Executive Summary
1 SURMOUNT-1: In an RCT, adults withobesitytreated with weeklytirzepatidehad major weight loss over 72 weeks. #ADA2022nej.md/3mjAbvD.
The year 2022 marked a significant milestone in the management of obesity with the publication of the SURMOUNT-1 trial results in The New England Journal of Medicine (NEJM). This pivotal, industry-sponsored trial investigated the efficacy and safety of tirzepatide, a novel therapeutic agent, in adults grappling with obesity or overweight conditions who did not have diabetes. The findings from SURMOUNT-1 have been widely discussed and are considered instrumental in the subsequent U.S. FDA approval of tirzepatide (branded as Zepbound) for obesity management.

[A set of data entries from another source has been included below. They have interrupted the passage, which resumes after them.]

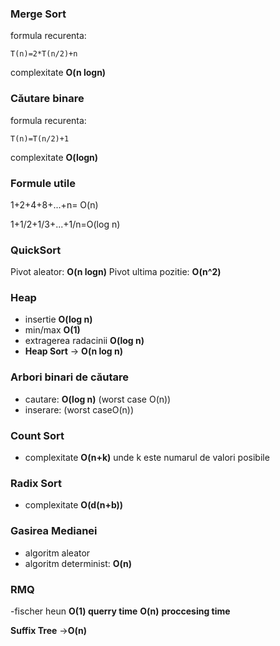 

### Merge Sort

formula recurenta:
```
T(n)=2*T(n/2)+n
```
complexitate **O(n logn)**

### Căutare binare

formula recurenta:
```
T(n)=T(n/2)+1
```
complexitate **O(logn)**


### Formule utile

1+2+4+8+...+n= O(n)

1+1/2+1/3+...+1/n=O(log n)


### QuickSort

Pivot aleator: **O(n logn)**
Pivot ultima pozitie: **O(n^2)**

### Heap
- insertie **O(log n)**
- min/max **O(1)**
- extragerea radacinii **O(log n)**
- **Heap Sort** -> **O(n log n)**

### Arbori binari de căutare
- cautare: **O(log n)** (worst case O(n))
- inserare: (worst caseO(n))

### Count Sort 
- complexitate **O(n+k)** unde k este numarul de valori posibile
### Radix Sort
- complexitate **O(d(n+b))**

### Gasirea Medianei
- algoritm aleator
- algoritm determinist: **O(n)** 

### RMQ
-fischer heun 
			**O(1) querry time**
			**O(n)** **proccesing time**

**Suffix Tree** ->**O(n)**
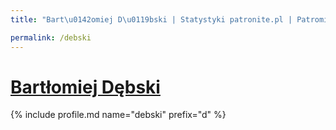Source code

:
 ```yaml
---
title: "Bart\u0142omiej D\u0119bski | Statystyki patronite.pl | Patromierz"

permalink: /debski
---
```


# [Bartłomiej Dębski](https://patronite.pl/debski)

{% include profile.md name="debski" prefix="d" %}
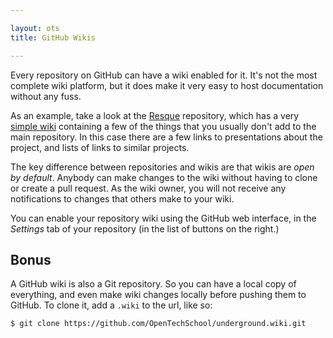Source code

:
 ```yaml
---

layout: ots
title: GitHub Wikis

---
```


Every repository on GitHub can have a wiki enabled for it. It's not
the most complete wiki platform, but it does make it very easy to
host documentation without any fuss.

As an example, take a look at the
[Resque](https://github.com/resque/resque) repository, which has a
very [simple wiki](https://github.com/resque/resque/wiki) containing
a few of the things that you usually don't add to the main
repository. In this case there are a few links to presentations about
the project, and lists of links to similar projects.

The key difference between repositories and wikis are that wikis are
*open by default*. Anybody can make changes to the wiki without having
to clone or create a pull request. As the wiki owner, you will not
receive any notifications to changes that others make to your
wiki.

You can enable your repository wiki using the GitHub web interface, in
the *Settings* tab of your repository (in the list of buttons on the right.)

## Bonus

A GitHub wiki is also a Git repository. So you can have a local copy
of everything, and even make wiki changes locally before pushing them
to GitHub. To clone it, add a ``.wiki`` to the url, like so:

    $ git clone https://github.com/OpenTechSchool/underground.wiki.git
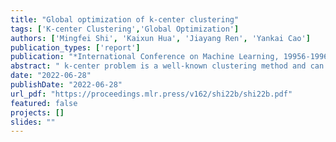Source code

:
 ```yaml
---
title: "Global optimization of k-center clustering"
tags: ['K-center Clustering','Global Optimization']
authors: ['Mingfei Shi', 'Kaixun Hua', 'Jiayang Ren', 'Yankai Cao']
publication_types: ['report']
publication: "*International Conference on Machine Learning, 19956-19966*"
abstract: " k-center problem is a well-known clustering method and can be formulated as a mixed-integer nonlinear programming problem. This work provides a practical global optimization algorithm for this task based on a reduced-space spatial branch and bound scheme. This algorithm can guarantee convergence to the global optimum by only branching on the centers of clusters, which is independent of the dataset’s cardinality. In addition, a set of feasibility-based bounds tightening techniques are proposed to narrow down the domain of centers and significantly accelerate the convergence. To demonstrate the capacity of this algorithm, we present computational results on 32 datasets. Notably, for the dataset with 14 million samples and 3 features, the serial implementation of the algorithm can converge to an optimality gap of 0.1% within 2 hours. Compared with a heuristic method, the global optimum obtained by our algorithm can reduce the objective function on average by 30.4%."
date: "2022-06-28"
publishDate: "2022-06-28"
url_pdf: "https://proceedings.mlr.press/v162/shi22b/shi22b.pdf"
featured: false
projects: []
slides: ""
---
```

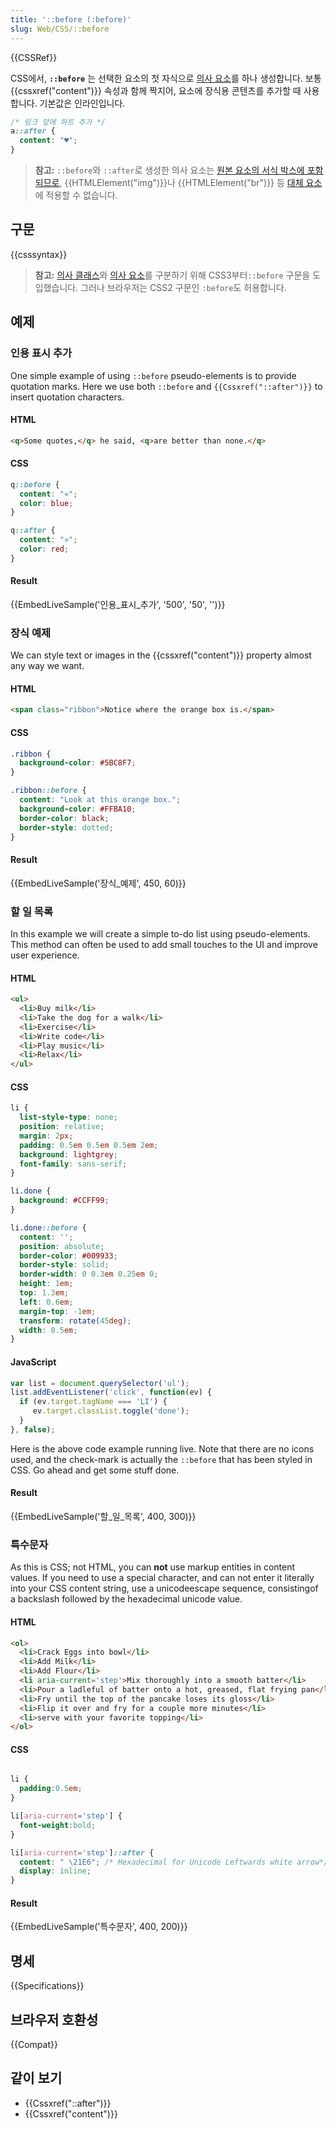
 ```yaml
---
title: '::before (:before)'
slug: Web/CSS/::before
---
```

{{CSSRef}}

CSS에서, **`::before`** 는 선택한 요소의 첫 자식으로 [의사 요소](/ko/docs/Web/CSS/Pseudo-elements)를 하나 생성합니다. 보통 {{cssxref("content")}} 속성과 함께 짝지어, 요소에 장식용 콘텐츠를 추가할 때 사용합니다. 기본값은 인라인입니다.

```css
/* 링크 앞에 하트 추가 */
a::after {
  content: "♥";
}
```

> **참고:** `::before`와 `::after`로 생성한 의사 요소는 [원본 요소의 서식 박스에 포함되므로](https://www.w3.org/TR/CSS2/generate.html#before-after-content), {{HTMLElement("img")}}나 {{HTMLElement("br")}} 등 [대체 요소](/ko/docs/Web/CSS/Replaced_element)에 적용할 수 없습니다.

## 구문

{{csssyntax}}

> **참고:** [의사 클래스](/ko/docs/Web/CSS/Pseudo-classes)와 [의사 요소](/ko/docs/Web/CSS/Pseudo-elements)를 구분하기 위해 CSS3부터`::before` 구문을 도입했습니다. 그러나 브라우저는 CSS2 구문인 `:before`도 허용합니다.

## 예제

### 인용 표시 추가

One simple example of using `::before` pseudo-elements is to provide quotation marks. Here we use both `::before` and `{{Cssxref("::after")}}` to insert quotation characters.

#### HTML

```html
<q>Some quotes,</q> he said, <q>are better than none.</q>
```

#### CSS

```css
q::before {
  content: "«";
  color: blue;
}

q::after {
  content: "»";
  color: red;
}
```

#### Result

{{EmbedLiveSample('인용_표시_추가', '500', '50', '')}}

### 장식 예제

We can style text or images in the {{cssxref("content")}} property almost any way we want.

#### HTML

```html
<span class="ribbon">Notice where the orange box is.</span>
```

#### CSS

```css
.ribbon {
  background-color: #5BC8F7;
}

.ribbon::before {
  content: "Look at this orange box.";
  background-color: #FFBA10;
  border-color: black;
  border-style: dotted;
}
```

#### Result

{{EmbedLiveSample('장식_예제', 450, 60)}}

### 할 일 목록

In this example we will create a simple to-do list using pseudo-elements. This method can often be used to add small touches to the UI and improve user experience.

#### HTML

```html
<ul>
  <li>Buy milk</li>
  <li>Take the dog for a walk</li>
  <li>Exercise</li>
  <li>Write code</li>
  <li>Play music</li>
  <li>Relax</li>
</ul>
```

#### CSS

```css
li {
  list-style-type: none;
  position: relative;
  margin: 2px;
  padding: 0.5em 0.5em 0.5em 2em;
  background: lightgrey;
  font-family: sans-serif;
}

li.done {
  background: #CCFF99;
}

li.done::before {
  content: '';
  position: absolute;
  border-color: #009933;
  border-style: solid;
  border-width: 0 0.3em 0.25em 0;
  height: 1em;
  top: 1.3em;
  left: 0.6em;
  margin-top: -1em;
  transform: rotate(45deg);
  width: 0.5em;
}
```

#### JavaScript

```js
var list = document.querySelector('ul');
list.addEventListener('click', function(ev) {
  if (ev.target.tagName === 'LI') {
     ev.target.classList.toggle('done');
  }
}, false);
```

Here is the above code example running live. Note that there are no icons used, and the check-mark is actually the `::before` that has been styled in CSS. Go ahead and get some stuff done.

#### Result

{{EmbedLiveSample('할_일_목록', 400, 300)}}

### 특수문자

As this is CSS; not HTML, you can **not** use markup entities in content values. If you need to use a special character, and can not enter it literally into your CSS content string, use a unicodeescape sequence, consistingof a backslash followed by the hexadecimal unicode value.

#### HTML

```html
<ol>
  <li>Crack Eggs into bowl</li>
  <li>Add Milk</li>
  <li>Add Flour</li>
  <li aria-current='step'>Mix thoroughly into a smooth batter</li>
  <li>Pour a ladleful of batter onto a hot, greased, flat frying pan</li>
  <li>Fry until the top of the pancake loses its gloss</li>
  <li>Flip it over and fry for a couple more minutes</li>
  <li>serve with your favorite topping</li>
</ol>
```

#### CSS

```css

li {
  padding:0.5em;
}

li[aria-current='step'] {
  font-weight:bold;
}

li[aria-current='step']::after {
  content: " \21E6"; /* Hexadecimal for Unicode Leftwards white arrow*/
  display: inline;
}
```

#### Result

{{EmbedLiveSample('특수문자', 400, 200)}}

## 명세

{{Specifications}}

## 브라우저 호환성

{{Compat}}

## 같이 보기

- {{Cssxref("::after")}}
- {{Cssxref("content")}}

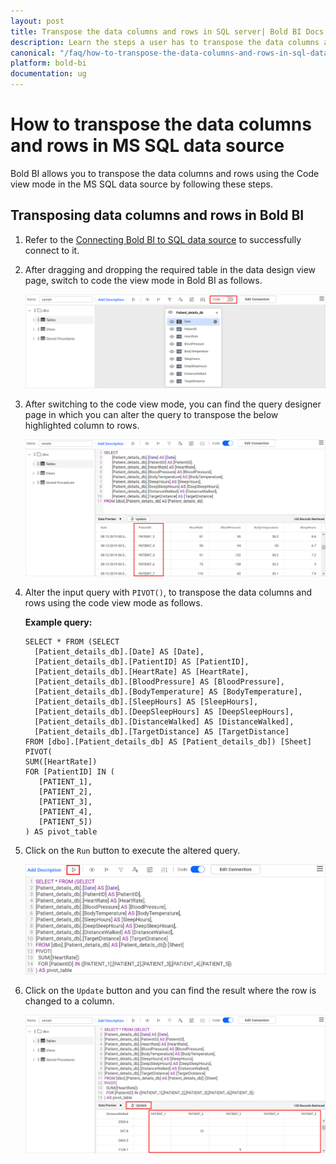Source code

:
 ```yaml
---
layout: post
title: Transpose the data columns and rows in SQL server| Bold BI Docs
description: Learn the steps a user has to transpose the data columns and rows in SQL data source in Bold BI for embedded analytics.
canonical: "/faq/how-to-transpose-the-data-columns-and-rows-in-sql-data-source/"
platform: bold-bi
documentation: ug
---
```


# How to transpose the data columns and rows in MS SQL data source

Bold BI allows you to transpose the data columns and rows using the Code view mode in the MS SQL data source by following these steps.

## Transposing data columns and rows in Bold BI

1.	Refer to the [Connecting Bold BI to SQL data source](/working-with-data-sources/data-connectors/sql-data-source/#connecting-bold-bi-to-microsoft-sql-server-data-source) to successfully connect to it.

2.	After dragging and dropping the required table in the data design view page, switch to code the view mode in Bold BI as follows.

    ![Code view mode](/static/assets/faq/images/code-view.png)

3.	After switching to the code view mode, you can find the query designer page in which you can alter the query to transpose the below highlighted column to rows.

    ![Table rows](/static/assets/faq/images/table-column.png)

4.	Alter the input query with `PIVOT()`, to transpose the data columns and rows using the code view mode as follows.

      **Example query:**
	
        SELECT * FROM (SELECT
          [Patient_details_db].[Date] AS [Date],
          [Patient_details_db].[PatientID] AS [PatientID],
          [Patient_details_db].[HeartRate] AS [HeartRate],
          [Patient_details_db].[BloodPressure] AS [BloodPressure],
          [Patient_details_db].[BodyTemperature] AS [BodyTemperature],
          [Patient_details_db].[SleepHours] AS [SleepHours],
          [Patient_details_db].[DeepSleepHours] AS [DeepSleepHours],
          [Patient_details_db].[DistanceWalked] AS [DistanceWalked],
          [Patient_details_db].[TargetDistance] AS [TargetDistance]
        FROM [dbo].[Patient_details_db] AS [Patient_details_db]) [Sheet]
        PIVOT(
        SUM([HeartRate])
        FOR [PatientID] IN (
           [PATIENT_1],
           [PATIENT_2],
           [PATIENT_3],
           [PATIENT_4],
           [PATIENT_5])
        ) AS pivot_table
	
5.	Click on the `Run` button to execute the altered query.

    ![Run icon](/static/assets/faq/images/run-icon.png)
	
6.	Click on the `Update` button and you can find the result where the row is changed to a column.

    ![Transposed data](/static/assets/faq/images/transposed-rows.png)
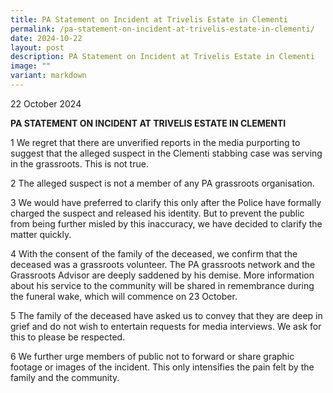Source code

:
 ```yaml
---
title: PA Statement on Incident at Trivelis Estate in Clementi
permalink: /pa-statement-on-incident-at-trivelis-estate-in-clementi/
date: 2024-10-22
layout: post
description: PA Statement on Incident at Trivelis Estate in Clementi
image: ""
variant: markdown
---
```

<p>22 October 2024</p>
<p><strong>PA STATEMENT ON INCIDENT AT TRIVELIS ESTATE IN CLEMENTI</strong>
</p>
<p>1 We regret that there are unverified reports in the media purporting
to suggest that the alleged suspect in the Clementi stabbing case was serving
in the grassroots. This is not true.</p>
<p>2 The alleged suspect is not a member of any PA grassroots organisation.</p>
<p>3 We would have preferred to clarify this only after the Police have formally
charged the suspect and released his identity. But to prevent the public
from being further misled by this inaccuracy, we have decided to clarify
the matter quickly.</p>
<p>4 With the consent of the family of the deceased, we confirm that the
deceased was a grassroots volunteer. The PA grassroots network and the
Grassroots Advisor are deeply saddened by his demise. More information
about his service to the community will be shared in remembrance during
the funeral wake, which will commence on 23 October.</p>
<p>5 The family of the deceased have asked us to convey that they are deep
in grief and do not wish to entertain requests for media interviews. We
ask for this to please be respected.</p>
<p>6 We further urge members of public not to forward or share graphic footage
or images of the incident. This only intensifies the pain felt by the family
and the community.</p>
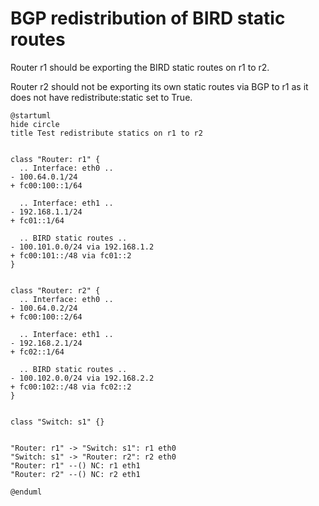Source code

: # BGP redistribution of BIRD static routes

Router r1 should be exporting the BIRD static routes on r1 to r2.

Router r2 should not be exporting its own static routes via BGP to r1 as it does not have redistribute:static set to True.


```plantuml
@startuml
hide circle
title Test redistribute statics on r1 to r2


class "Router: r1" {
  .. Interface: eth0 ..
- 100.64.0.1/24
+ fc00:100::1/64

  .. Interface: eth1 ..
- 192.168.1.1/24
+ fc01::1/64

  .. BIRD static routes ..
- 100.101.0.0/24 via 192.168.1.2
+ fc00:101::/48 via fc01::2
}


class "Router: r2" {
  .. Interface: eth0 ..
- 100.64.0.2/24
+ fc00:100::2/64

  .. Interface: eth1 ..
- 192.168.2.1/24
+ fc02::1/64

  .. BIRD static routes ..
- 100.102.0.0/24 via 192.168.2.2
+ fc00:102::/48 via fc02::2
}


class "Switch: s1" {}


"Router: r1" -> "Switch: s1": r1 eth0
"Switch: s1" -> "Router: r2": r2 eth0
"Router: r1" --() NC: r1 eth1
"Router: r2" --() NC: r2 eth1

@enduml
```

The SURMOUNT-1 trial was a large-scale, international, phase 3, double-blind, randomized, placebo-controlled study. It aimed to assess the impact of once-weekly tirzepatide on weight loss over a 72-week period. Participants in the study received either tirzepatide at doses of 5 mg, 10 mg, or 15 mg administered once-weekly, or a placebo. The primary endpoint focused on the percentage of body weight reduction from baseline.
The results were compelling. Tirzepatide demonstrated substantial and sustained reductions in body weight compared to placebo. Specifically, the trial showed that once-weekly tirzepatide reduced body weight substantially in participants with obesity. Across the different tirzepatide doses, participants achieved significant weight loss. The 15 mg dose of tirzepatide was particularly effective, with the SURMOUNT-1: Tirzepatide 15 mg produced 22.5% mean weight loss from baseline. This translates to an average weight loss of up to 22.5% of baseline body weight for individuals in this treatment arm. In contrast, the placebo group experienced a much more modest weight reduction of approximately 3.1% over the same 72-week period.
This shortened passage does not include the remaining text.